Agriculture Secretary Tom Vilsack, USDA Chief Economist Rob Johansson, Risk Management Agency Administrator Brandon Willis, Natural Resources Conservation Service Chief Jason Weller and others will be holding a special briefing for more than 200 NFU visitors today in USDA’s auditorium.
“Throughout the three-day event, family farmers and ranchers will meet with members of Congress, White House officials, and staff from the Senate and House Agriculture Committees to discuss the challenges facing the farm sector and to ask for meaningful action on issues regarding the farm economy, consolidation in ag markets, the Trans-Pacific Partnership, and the Renewable Fuel Standard,” NFU said.
Drought decreases for some farmers and ranchers. The area under drought in the U.S. is shrinking according to USDA data. Just 19 percent of U.S. farm land is suffering drought conditions, a 2 percent drop from a month ago, USDA meteorologist Brad Rippey said in an audio posting.
The decline is most noticeable for corn and soybean farmers, according to Rippey.
“It’s negligible at this point – just 3 percent of both commodities’ production area is in drought as of early September,” he said. That’s down from 7 percent for corn acres and 6 percent for soybean acres in early August.
“Only 15 percent of the U.S. cattle inventory is currently in drought, down 3 percent from five weeks ago,” Rippey said. “Just 14 percent of the U.S. hay production area is in drought. That’s also down three percentage points from early August.”

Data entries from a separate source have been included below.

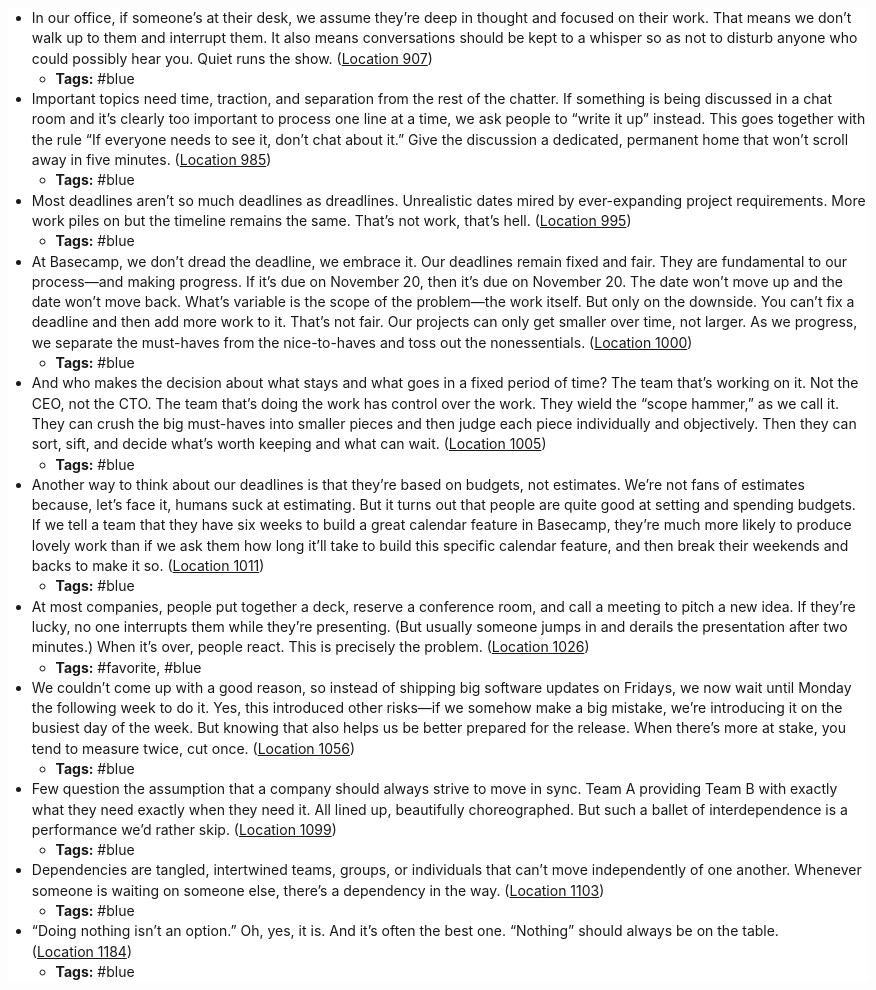 - In our office, if someone’s at their desk, we assume they’re deep in thought and focused on their work. That means we don’t walk up to them and interrupt them. It also means conversations should be kept to a whisper so as not to disturb anyone who could possibly hear you. Quiet runs the show. ([Location 907](https://readwise.io/to_kindle?action=open&asin=B079WV79TK&location=907))
    - **Tags:** #blue
- Important topics need time, traction, and separation from the rest of the chatter. If something is being discussed in a chat room and it’s clearly too important to process one line at a time, we ask people to “write it up” instead. This goes together with the rule “If everyone needs to see it, don’t chat about it.” Give the discussion a dedicated, permanent home that won’t scroll away in five minutes. ([Location 985](https://readwise.io/to_kindle?action=open&asin=B079WV79TK&location=985))
    - **Tags:** #blue
- Most deadlines aren’t so much deadlines as dreadlines. Unrealistic dates mired by ever-expanding project requirements. More work piles on but the timeline remains the same. That’s not work, that’s hell. ([Location 995](https://readwise.io/to_kindle?action=open&asin=B079WV79TK&location=995))
    - **Tags:** #blue
- At Basecamp, we don’t dread the deadline, we embrace it. Our deadlines remain fixed and fair. They are fundamental to our process—and making progress. If it’s due on November 20, then it’s due on November 20. The date won’t move up and the date won’t move back. What’s variable is the scope of the problem—the work itself. But only on the downside. You can’t fix a deadline and then add more work to it. That’s not fair. Our projects can only get smaller over time, not larger. As we progress, we separate the must-haves from the nice-to-haves and toss out the nonessentials. ([Location 1000](https://readwise.io/to_kindle?action=open&asin=B079WV79TK&location=1000))
    - **Tags:** #blue
- And who makes the decision about what stays and what goes in a fixed period of time? The team that’s working on it. Not the CEO, not the CTO. The team that’s doing the work has control over the work. They wield the “scope hammer,” as we call it. They can crush the big must-haves into smaller pieces and then judge each piece individually and objectively. Then they can sort, sift, and decide what’s worth keeping and what can wait. ([Location 1005](https://readwise.io/to_kindle?action=open&asin=B079WV79TK&location=1005))
    - **Tags:** #blue
- Another way to think about our deadlines is that they’re based on budgets, not estimates. We’re not fans of estimates because, let’s face it, humans suck at estimating. But it turns out that people are quite good at setting and spending budgets. If we tell a team that they have six weeks to build a great calendar feature in Basecamp, they’re much more likely to produce lovely work than if we ask them how long it’ll take to build this specific calendar feature, and then break their weekends and backs to make it so. ([Location 1011](https://readwise.io/to_kindle?action=open&asin=B079WV79TK&location=1011))
    - **Tags:** #blue
- At most companies, people put together a deck, reserve a conference room, and call a meeting to pitch a new idea. If they’re lucky, no one interrupts them while they’re presenting. (But usually someone jumps in and derails the presentation after two minutes.) When it’s over, people react. This is precisely the problem. ([Location 1026](https://readwise.io/to_kindle?action=open&asin=B079WV79TK&location=1026))
    - **Tags:** #favorite, #blue
- We couldn’t come up with a good reason, so instead of shipping big software updates on Fridays, we now wait until Monday the following week to do it. Yes, this introduced other risks—if we somehow make a big mistake, we’re introducing it on the busiest day of the week. But knowing that also helps us be better prepared for the release. When there’s more at stake, you tend to measure twice, cut once. ([Location 1056](https://readwise.io/to_kindle?action=open&asin=B079WV79TK&location=1056))
    - **Tags:** #blue
- Few question the assumption that a company should always strive to move in sync. Team A providing Team B with exactly what they need exactly when they need it. All lined up, beautifully choreographed. But such a ballet of interdependence is a performance we’d rather skip. ([Location 1099](https://readwise.io/to_kindle?action=open&asin=B079WV79TK&location=1099))
    - **Tags:** #blue
- Dependencies are tangled, intertwined teams, groups, or individuals that can’t move independently of one another. Whenever someone is waiting on someone else, there’s a dependency in the way. ([Location 1103](https://readwise.io/to_kindle?action=open&asin=B079WV79TK&location=1103))
    - **Tags:** #blue
- “Doing nothing isn’t an option.” Oh, yes, it is. And it’s often the best one. “Nothing” should always be on the table. ([Location 1184](https://readwise.io/to_kindle?action=open&asin=B079WV79TK&location=1184))
    - **Tags:** #blue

Still, many areas of the western U.S. are abnormally dry and large portions of California’s agriculture sector are suffering from “extreme” or “exceptional” drought.
Senate Ag Committee to consider new wildfire legislation. The Senate Agriculture Committee will convene Tuesday to mark up new forestry and fire-fighting legislation that was introduced last week by Chairman Pat Roberts. The bill is similar to the Resilient Federal Forests Act of 2015 (H.R. 2647) that passed by the House last year, but gives the government more authority and tools to manage U.S. forestry, according to a statement released by the Committee.
The Roberts bill is popular with scores of groups like the National Wild Turkey Federation, the American Fisheries Society and the American Sportfishing Association.
The groups wrote in a letter: “We support S. 3085, the Emergency Wildfire and Forest Management Act of 2016, which addresses wildfire suppression funding and forest management enhancements. Good proactive forest management coupled with a fire-fighting funding fix is our shared goal.”
U.S. rice gets new shelf space in UK retailers. U.S. long grain rice is getting prized shelf space in ASDA stores, the British subsidiary of Walmart and the second largest supermarket retailer in the UK, according to the USA Rice Federation.
Peacock Rice, distributed by S&B Herba Foods, is selling well on specialized display stands in stores throughout the country, the company said.
"U.S. rice exports to the UK face stiff competition from cheaper Asian rice that has flooded the market over the past several years," said USA Rice Vice President of International Promotion Hugh Maginnis. "Promoting U.S. rice in such a prominent position at ASDA, the UK subsidiary of Walmart, was a win for the brand and for U.S. rice in general."